• [EXERCISE PROMPT]
Each entry must be restated word for word.

Records contained in a dataset:
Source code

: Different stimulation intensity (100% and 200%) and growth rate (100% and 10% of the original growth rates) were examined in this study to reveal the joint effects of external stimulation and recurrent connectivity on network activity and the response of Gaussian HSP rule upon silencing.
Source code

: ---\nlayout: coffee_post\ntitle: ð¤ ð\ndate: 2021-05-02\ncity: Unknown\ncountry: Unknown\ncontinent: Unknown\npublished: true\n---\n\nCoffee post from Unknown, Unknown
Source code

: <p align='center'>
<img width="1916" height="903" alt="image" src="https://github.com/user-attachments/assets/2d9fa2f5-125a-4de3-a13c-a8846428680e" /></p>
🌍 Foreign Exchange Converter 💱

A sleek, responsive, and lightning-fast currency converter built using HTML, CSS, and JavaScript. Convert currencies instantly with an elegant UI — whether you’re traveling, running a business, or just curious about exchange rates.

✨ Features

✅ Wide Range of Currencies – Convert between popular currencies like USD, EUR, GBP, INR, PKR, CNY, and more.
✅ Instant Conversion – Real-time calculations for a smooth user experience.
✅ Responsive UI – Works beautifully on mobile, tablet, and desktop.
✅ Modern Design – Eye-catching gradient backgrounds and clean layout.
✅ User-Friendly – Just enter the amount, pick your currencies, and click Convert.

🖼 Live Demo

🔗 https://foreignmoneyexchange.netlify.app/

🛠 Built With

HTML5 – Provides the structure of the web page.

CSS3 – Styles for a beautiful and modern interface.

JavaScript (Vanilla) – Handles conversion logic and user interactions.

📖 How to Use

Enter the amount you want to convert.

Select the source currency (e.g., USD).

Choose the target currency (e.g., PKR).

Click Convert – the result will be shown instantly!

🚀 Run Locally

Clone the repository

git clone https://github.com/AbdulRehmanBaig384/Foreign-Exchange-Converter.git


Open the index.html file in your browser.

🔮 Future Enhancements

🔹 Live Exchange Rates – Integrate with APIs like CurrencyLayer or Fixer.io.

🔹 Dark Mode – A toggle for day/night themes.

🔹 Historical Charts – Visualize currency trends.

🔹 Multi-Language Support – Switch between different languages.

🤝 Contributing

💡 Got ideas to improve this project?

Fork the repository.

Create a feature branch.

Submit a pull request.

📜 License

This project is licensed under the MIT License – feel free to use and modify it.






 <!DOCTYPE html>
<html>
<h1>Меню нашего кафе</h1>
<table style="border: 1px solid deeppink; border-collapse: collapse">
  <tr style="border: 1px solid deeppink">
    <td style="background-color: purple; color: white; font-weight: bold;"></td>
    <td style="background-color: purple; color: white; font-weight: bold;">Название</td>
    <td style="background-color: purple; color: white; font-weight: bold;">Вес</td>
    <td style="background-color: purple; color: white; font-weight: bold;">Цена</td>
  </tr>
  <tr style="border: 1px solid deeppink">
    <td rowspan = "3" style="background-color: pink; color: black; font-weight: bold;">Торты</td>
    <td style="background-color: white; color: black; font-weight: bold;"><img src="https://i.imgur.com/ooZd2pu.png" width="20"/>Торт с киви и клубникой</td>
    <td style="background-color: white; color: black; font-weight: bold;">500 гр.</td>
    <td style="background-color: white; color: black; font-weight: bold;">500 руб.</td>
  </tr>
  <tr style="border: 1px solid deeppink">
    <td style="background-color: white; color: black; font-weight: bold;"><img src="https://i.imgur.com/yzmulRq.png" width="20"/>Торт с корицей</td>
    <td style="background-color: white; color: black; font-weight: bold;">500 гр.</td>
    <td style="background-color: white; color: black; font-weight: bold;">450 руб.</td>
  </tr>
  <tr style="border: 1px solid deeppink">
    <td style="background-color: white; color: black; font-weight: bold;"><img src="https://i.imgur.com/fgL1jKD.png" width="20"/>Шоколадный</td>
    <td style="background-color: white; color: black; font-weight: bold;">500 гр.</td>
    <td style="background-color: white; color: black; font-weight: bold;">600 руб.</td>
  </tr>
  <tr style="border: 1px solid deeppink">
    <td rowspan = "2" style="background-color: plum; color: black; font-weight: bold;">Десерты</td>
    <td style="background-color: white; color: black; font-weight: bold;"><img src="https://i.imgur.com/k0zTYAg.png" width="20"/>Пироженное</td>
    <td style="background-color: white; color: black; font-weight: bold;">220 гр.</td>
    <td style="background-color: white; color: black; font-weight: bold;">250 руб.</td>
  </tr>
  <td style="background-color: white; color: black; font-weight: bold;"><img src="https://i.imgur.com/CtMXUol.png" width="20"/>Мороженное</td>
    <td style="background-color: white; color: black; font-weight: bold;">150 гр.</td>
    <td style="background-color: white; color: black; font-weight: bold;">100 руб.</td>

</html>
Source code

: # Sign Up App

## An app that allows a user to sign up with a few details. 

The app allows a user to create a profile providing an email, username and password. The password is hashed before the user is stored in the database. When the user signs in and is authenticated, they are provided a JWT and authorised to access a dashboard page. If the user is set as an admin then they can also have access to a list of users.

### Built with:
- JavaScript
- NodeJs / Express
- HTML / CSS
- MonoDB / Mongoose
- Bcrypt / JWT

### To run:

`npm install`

• [YOUR SOLUTION]
Source code

: Different stimulation intensity (100% and 200%) and growth rate (100% and 10% of the original growth rates) were examined in this study to reveal the joint effects of external stimulation and recurrent connectivity on network activity and the response of Gaussian HSP rule upon silencing.
Source code

: ---\nlayout: coffee_post\ntitle: ð¤ ð\ndate: 2021-05-02\ncity: Unknown\ncountry: Unknown\ncontinent: Unknown\npublished: true\n---\n\nCoffee post from Unknown, Unknown
Source code

: <p align='center'>
<img width="1916" height="903" alt="image" src="https://github.com/user-attachments/assets/2d9fa2f5-125a-4de3-a13c-a8846428680e" /></p>
🌍 Foreign Exchange Converter 💱

A sleek, responsive, and lightning-fast currency converter built using HTML, CSS, and JavaScript. Convert currencies instantly with an elegant UI — whether you’re traveling, running a business, or just curious about exchange rates.

✨ Features

✅ Wide Range of Currencies – Convert between popular currencies like USD, EUR, GBP, INR, PKR, CNY, and more.
✅ Instant Conversion – Real-time calculations for a smooth user experience.
✅ Responsive UI – Works beautifully on mobile, tablet, and desktop.
✅ Modern Design – Eye-catching gradient backgrounds and clean layout.
✅ User-Friendly – Just enter the amount, pick your currencies, and click Convert.

🖼 Live Demo

🔗 https://foreignmoneyexchange.netlify.app/

🛠 Built With

HTML5 – Provides the structure of the web page.

CSS3 – Styles for a beautiful and modern interface.

JavaScript (Vanilla) – Handles conversion logic and user interactions.

📖 How to Use

Enter the amount you want to convert.

Select the source currency (e.g., USD).

Choose the target currency (e.g., PKR).

Click Convert – the result will be shown instantly!

🚀 Run Locally

Clone the repository

git clone https://github.com/AbdulRehmanBaig384/Foreign-Exchange-Converter.git


Open the index.html file in your browser.

🔮 Future Enhancements

🔹 Live Exchange Rates – Integrate with APIs like CurrencyLayer or Fixer.io.

🔹 Dark Mode – A toggle for day/night themes.

🔹 Historical Charts – Visualize currency trends.

🔹 Multi-Language Support – Switch between different languages.

🤝 Contributing

💡 Got ideas to improve this project?

Fork the repository.

Create a feature branch.

Submit a pull request.

📜 License

This project is licensed under the MIT License – feel free to use and modify it.






 <!DOCTYPE html>
<html>
<h1>Меню нашего кафе</h1>
<table style="border: 1px solid deeppink; border-collapse: collapse">
  <tr style="border: 1px solid deeppink">
    <td style="background-color: purple; color: white; font-weight: bold;"></td>
    <td style="background-color: purple; color: white; font-weight: bold;">Название</td>
    <td style="background-color: purple; color: white; font-weight: bold;">Вес</td>
    <td style="background-color: purple; color: white; font-weight: bold;">Цена</td>
  </tr>
  <tr style="border: 1px solid deeppink">
    <td rowspan = "3" style="background-color: pink; color: black; font-weight: bold;">Торты</td>
    <td style="background-color: white; color: black; font-weight: bold;"><img src="https://i.imgur.com/ooZd2pu.png" width="20"/>Торт с киви и клубникой</td>
    <td style="background-color: white; color: black; font-weight: bold;">500 гр.</td>
    <td style="background-color: white; color: black; font-weight: bold;">500 руб.</td>
  </tr>
  <tr style="border: 1px solid deeppink">
    <td style="background-color: white; color: black; font-weight: bold;"><img src="https://i.imgur.com/yzmulRq.png" width="20"/>Торт с корицей</td>
    <td style="background-color: white; color: black; font-weight: bold;">500 гр.</td>
    <td style="background-color: white; color: black; font-weight: bold;">450 руб.</td>
  </tr>
  <tr style="border: 1px solid deeppink">
    <td style="background-color: white; color: black; font-weight: bold;"><img src="https://i.imgur.com/fgL1jKD.png" width="20"/>Шоколадный</td>
    <td style="background-color: white; color: black; font-weight: bold;">500 гр.</td>
    <td style="background-color: white; color: black; font-weight: bold;">600 руб.</td>
  </tr>
  <tr style="border: 1px solid deeppink">
    <td rowspan = "2" style="background-color: plum; color: black; font-weight: bold;">Десерты</td>
    <td style="background-color: white; color: black; font-weight: bold;"><img src="https://i.imgur.com/k0zTYAg.png" width="20"/>Пироженное</td>
    <td style="background-color: white; color: black; font-weight: bold;">220 гр.</td>
    <td style="background-color: white; color: black; font-weight: bold;">250 руб.</td>
  </tr>
  <td style="background-color: white; color: black; font-weight: bold;"><img src="https://i.imgur.com/CtMXUol.png" width="20"/>Мороженное</td>
    <td style="background-color: white; color: black; font-weight: bold;">150 гр.</td>
    <td style="background-color: white; color: black; font-weight: bold;">100 руб.</td>

</html>
Source code

: # Sign Up App

## An app that allows a user to sign up with a few details. 

The app allows a user to create a profile providing an email, username and password. The password is hashed before the user is stored in the database. When the user signs in and is authenticated, they are provided a JWT and authorised to access a dashboard page. If the user is set as an admin then they can also have access to a list of users.

### Built with:
- JavaScript
- NodeJs / Express
- HTML / CSS
- MonoDB / Mongoose
- Bcrypt / JWT

### To run:

`npm install`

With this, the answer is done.